On the other hand, RA is the most frequent underlying disease in patients with MTX-associated ILD. Histologically MTX-pneumonitis may demonstrate a DAD pattern, type II cell hyperplasia, interstitial infiltrates with mild tissue eosinophilia, and small granulomas resembling hypersensitivity pneumonitis. Because these histological changes are non-specific and may also be encountered in RA, correlation with the clinical presentation is important to distinguish RA- from MTX-associated ILD. Especially a subacute onset of symptoms and the presence of peripheral blood eosinophilia point to MTX-associated ILD.

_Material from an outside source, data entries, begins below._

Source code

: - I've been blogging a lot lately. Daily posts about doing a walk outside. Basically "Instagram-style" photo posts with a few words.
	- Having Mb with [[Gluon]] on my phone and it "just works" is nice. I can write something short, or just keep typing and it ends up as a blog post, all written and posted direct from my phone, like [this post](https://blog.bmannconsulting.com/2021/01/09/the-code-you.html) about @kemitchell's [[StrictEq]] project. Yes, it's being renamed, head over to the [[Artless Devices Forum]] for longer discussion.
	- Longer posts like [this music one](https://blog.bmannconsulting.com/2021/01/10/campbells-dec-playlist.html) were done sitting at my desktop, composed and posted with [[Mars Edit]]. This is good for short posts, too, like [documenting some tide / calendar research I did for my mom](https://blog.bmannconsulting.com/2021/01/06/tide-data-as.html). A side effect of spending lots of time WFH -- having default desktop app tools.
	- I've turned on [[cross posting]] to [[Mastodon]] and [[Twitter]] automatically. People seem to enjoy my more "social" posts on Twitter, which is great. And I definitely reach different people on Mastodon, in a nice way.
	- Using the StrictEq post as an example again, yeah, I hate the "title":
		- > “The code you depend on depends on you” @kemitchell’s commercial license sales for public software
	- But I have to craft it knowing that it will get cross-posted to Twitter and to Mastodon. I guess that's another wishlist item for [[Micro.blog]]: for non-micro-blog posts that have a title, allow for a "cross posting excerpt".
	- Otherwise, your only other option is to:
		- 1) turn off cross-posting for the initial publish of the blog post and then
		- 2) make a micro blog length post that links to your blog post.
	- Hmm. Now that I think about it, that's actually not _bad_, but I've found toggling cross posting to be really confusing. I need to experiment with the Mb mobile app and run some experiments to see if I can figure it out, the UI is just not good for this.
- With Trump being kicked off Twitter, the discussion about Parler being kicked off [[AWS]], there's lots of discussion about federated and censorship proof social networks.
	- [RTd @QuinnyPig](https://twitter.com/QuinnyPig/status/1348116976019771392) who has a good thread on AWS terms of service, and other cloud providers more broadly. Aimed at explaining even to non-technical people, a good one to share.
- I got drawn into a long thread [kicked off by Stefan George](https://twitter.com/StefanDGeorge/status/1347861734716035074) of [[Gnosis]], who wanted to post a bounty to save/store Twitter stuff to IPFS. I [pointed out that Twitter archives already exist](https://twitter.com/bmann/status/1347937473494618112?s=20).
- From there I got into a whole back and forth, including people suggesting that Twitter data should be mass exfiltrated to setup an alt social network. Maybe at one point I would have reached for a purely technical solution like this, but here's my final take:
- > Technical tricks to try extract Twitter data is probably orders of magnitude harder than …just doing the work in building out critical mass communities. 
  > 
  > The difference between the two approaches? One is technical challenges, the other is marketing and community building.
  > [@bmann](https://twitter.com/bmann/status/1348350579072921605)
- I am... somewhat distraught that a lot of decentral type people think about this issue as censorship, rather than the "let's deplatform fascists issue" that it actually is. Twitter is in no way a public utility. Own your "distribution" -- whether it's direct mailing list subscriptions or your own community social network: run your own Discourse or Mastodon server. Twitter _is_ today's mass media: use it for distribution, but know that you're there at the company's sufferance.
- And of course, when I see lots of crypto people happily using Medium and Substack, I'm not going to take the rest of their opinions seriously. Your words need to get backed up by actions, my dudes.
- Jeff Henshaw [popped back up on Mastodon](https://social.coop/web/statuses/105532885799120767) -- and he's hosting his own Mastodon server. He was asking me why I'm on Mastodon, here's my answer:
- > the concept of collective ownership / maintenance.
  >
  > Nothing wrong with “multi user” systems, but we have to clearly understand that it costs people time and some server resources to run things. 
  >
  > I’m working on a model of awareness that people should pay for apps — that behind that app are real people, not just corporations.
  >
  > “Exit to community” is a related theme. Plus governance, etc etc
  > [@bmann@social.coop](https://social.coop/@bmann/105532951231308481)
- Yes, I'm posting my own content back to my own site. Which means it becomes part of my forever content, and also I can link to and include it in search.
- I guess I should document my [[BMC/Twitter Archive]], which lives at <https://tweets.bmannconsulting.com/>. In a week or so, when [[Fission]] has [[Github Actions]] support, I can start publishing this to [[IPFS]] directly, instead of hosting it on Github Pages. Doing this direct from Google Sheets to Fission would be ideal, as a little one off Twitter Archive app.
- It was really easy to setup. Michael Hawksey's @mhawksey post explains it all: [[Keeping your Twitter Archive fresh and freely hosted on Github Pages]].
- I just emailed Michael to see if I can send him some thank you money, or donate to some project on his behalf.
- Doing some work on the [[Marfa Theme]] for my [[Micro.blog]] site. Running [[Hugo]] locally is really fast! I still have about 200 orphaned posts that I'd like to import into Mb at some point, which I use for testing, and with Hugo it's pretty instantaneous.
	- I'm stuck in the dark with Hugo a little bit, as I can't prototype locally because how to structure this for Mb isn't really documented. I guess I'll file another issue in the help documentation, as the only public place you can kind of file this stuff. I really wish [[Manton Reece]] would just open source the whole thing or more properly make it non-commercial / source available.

Long-term treatment with MTX may result in immune suppression and predisposes patients with RA to ILDs secondary to infections, particularly Pneumocystis pneumonia. Histologically, Pneumocystis jiroveci infection presents with a DAD pattern showing alveolar spaces filled with a foamy exudate. Silver stains or immunohistochemistry are required to demonstrate the micro-organisms.
The most common iatrogenic lymphoproliferative disorder in non-transplant settings are those associated with MTX treatment for RA. Most cases resemble diffuse large B-cell lymphomas or Hodgkin’s lymphomas. Epstein-Barr virus (EBV) is detectable in a significant proportion of cases using in situ hybridisation. In addition, increased EBV viral load is detectable in peripheral blood.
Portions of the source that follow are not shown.